== Segment start ==
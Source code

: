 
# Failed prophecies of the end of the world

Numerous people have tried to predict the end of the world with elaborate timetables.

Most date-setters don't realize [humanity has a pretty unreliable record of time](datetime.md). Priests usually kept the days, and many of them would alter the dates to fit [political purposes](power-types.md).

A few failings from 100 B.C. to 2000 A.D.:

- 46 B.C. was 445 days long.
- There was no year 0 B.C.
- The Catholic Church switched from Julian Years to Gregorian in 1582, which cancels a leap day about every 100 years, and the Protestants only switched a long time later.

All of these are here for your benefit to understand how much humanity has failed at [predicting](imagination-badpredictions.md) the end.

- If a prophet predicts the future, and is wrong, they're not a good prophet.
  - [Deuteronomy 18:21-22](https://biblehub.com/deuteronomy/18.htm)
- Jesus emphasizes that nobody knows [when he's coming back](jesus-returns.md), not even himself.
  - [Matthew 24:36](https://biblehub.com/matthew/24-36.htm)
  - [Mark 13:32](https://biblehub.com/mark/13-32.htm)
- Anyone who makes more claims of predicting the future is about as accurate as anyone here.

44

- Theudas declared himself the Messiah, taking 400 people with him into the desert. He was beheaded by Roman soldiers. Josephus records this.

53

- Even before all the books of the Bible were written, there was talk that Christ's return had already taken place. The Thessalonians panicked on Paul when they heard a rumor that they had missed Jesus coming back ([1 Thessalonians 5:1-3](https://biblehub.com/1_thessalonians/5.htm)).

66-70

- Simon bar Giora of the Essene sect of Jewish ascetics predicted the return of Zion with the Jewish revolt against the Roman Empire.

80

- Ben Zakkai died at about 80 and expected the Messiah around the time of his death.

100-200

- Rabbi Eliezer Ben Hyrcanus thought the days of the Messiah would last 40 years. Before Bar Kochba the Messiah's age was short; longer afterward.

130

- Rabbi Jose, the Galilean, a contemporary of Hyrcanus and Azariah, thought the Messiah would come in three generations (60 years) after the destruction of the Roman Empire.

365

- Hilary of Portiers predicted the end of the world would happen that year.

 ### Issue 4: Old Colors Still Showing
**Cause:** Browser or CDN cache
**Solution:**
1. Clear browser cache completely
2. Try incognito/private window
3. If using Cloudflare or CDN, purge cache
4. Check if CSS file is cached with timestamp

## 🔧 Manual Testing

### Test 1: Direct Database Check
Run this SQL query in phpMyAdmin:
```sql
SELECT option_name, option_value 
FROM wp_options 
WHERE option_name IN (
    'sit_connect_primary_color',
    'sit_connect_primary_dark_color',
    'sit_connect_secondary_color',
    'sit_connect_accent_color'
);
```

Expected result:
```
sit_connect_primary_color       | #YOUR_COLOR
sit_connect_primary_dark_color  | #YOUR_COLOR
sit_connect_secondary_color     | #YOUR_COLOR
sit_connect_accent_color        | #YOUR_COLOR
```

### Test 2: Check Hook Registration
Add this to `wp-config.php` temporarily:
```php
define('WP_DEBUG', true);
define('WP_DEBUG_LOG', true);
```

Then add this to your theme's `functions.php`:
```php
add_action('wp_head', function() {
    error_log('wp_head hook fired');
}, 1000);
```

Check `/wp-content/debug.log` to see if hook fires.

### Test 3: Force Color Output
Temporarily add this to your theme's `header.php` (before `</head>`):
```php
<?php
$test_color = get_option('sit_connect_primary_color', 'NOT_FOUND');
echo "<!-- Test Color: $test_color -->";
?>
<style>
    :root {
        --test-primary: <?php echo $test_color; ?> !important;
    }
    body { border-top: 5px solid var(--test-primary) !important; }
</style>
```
== Segment end ==
*Task description*. Word for word, repeat every record.

*Problem solution*.
Source code

: 
# Failed prophecies of the end of the world

Numerous people have tried to predict the end of the world with elaborate timetables.

Most date-setters don't realize [humanity has a pretty unreliable record of time](datetime.md). Priests usually kept the days, and many of them would alter the dates to fit [political purposes](power-types.md).

A few failings from 100 B.C. to 2000 A.D.:

- 46 B.C. was 445 days long.
- There was no year 0 B.C.
- The Catholic Church switched from Julian Years to Gregorian in 1582, which cancels a leap day about every 100 years, and the Protestants only switched a long time later.

All of these are here for your benefit to understand how much humanity has failed at [predicting](imagination-badpredictions.md) the end.

- If a prophet predicts the future, and is wrong, they're not a good prophet.
  - [Deuteronomy 18:21-22](https://biblehub.com/deuteronomy/18.htm)
- Jesus emphasizes that nobody knows [when he's coming back](jesus-returns.md), not even himself.
  - [Matthew 24:36](https://biblehub.com/matthew/24-36.htm)
  - [Mark 13:32](https://biblehub.com/mark/13-32.htm)
- Anyone who makes more claims of predicting the future is about as accurate as anyone here.

44

- Theudas declared himself the Messiah, taking 400 people with him into the desert. He was beheaded by Roman soldiers. Josephus records this.

53

- Even before all the books of the Bible were written, there was talk that Christ's return had already taken place. The Thessalonians panicked on Paul when they heard a rumor that they had missed Jesus coming back ([1 Thessalonians 5:1-3](https://biblehub.com/1_thessalonians/5.htm)).

66-70

- Simon bar Giora of the Essene sect of Jewish ascetics predicted the return of Zion with the Jewish revolt against the Roman Empire.

80

- Ben Zakkai died at about 80 and expected the Messiah around the time of his death.

100-200

- Rabbi Eliezer Ben Hyrcanus thought the days of the Messiah would last 40 years. Before Bar Kochba the Messiah's age was short; longer afterward.

130

- Rabbi Jose, the Galilean, a contemporary of Hyrcanus and Azariah, thought the Messiah would come in three generations (60 years) after the destruction of the Roman Empire.

365

- Hilary of Portiers predicted the end of the world would happen that year.

 ### Issue 4: Old Colors Still Showing
**Cause:** Browser or CDN cache
**Solution:**
1. Clear browser cache completely
2. Try incognito/private window
3. If using Cloudflare or CDN, purge cache
4. Check if CSS file is cached with timestamp

## 🔧 Manual Testing

### Test 1: Direct Database Check
Run this SQL query in phpMyAdmin:
```sql
SELECT option_name, option_value 
FROM wp_options 
WHERE option_name IN (
    'sit_connect_primary_color',
    'sit_connect_primary_dark_color',
    'sit_connect_secondary_color',
    'sit_connect_accent_color'
);
```

Expected result:
```
sit_connect_primary_color       | #YOUR_COLOR
sit_connect_primary_dark_color  | #YOUR_COLOR
sit_connect_secondary_color     | #YOUR_COLOR
sit_connect_accent_color        | #YOUR_COLOR
```

### Test 2: Check Hook Registration
Add this to `wp-config.php` temporarily:
```php
define('WP_DEBUG', true);
define('WP_DEBUG_LOG', true);
```

Then add this to your theme's `functions.php`:
```php
add_action('wp_head', function() {
    error_log('wp_head hook fired');
}, 1000);
```

Check `/wp-content/debug.log` to see if hook fires.

### Test 3: Force Color Output
Temporarily add this to your theme's `header.php` (before `</head>`):
```php
<?php
$test_color = get_option('sit_connect_primary_color', 'NOT_FOUND');
echo "<!-- Test Color: $test_color -->";
?>
<style>
    :root {
        --test-primary: <?php echo $test_color; ?> !important;
    }
    body { border-top: 5px solid var(--test-primary) !important; }
</style>
```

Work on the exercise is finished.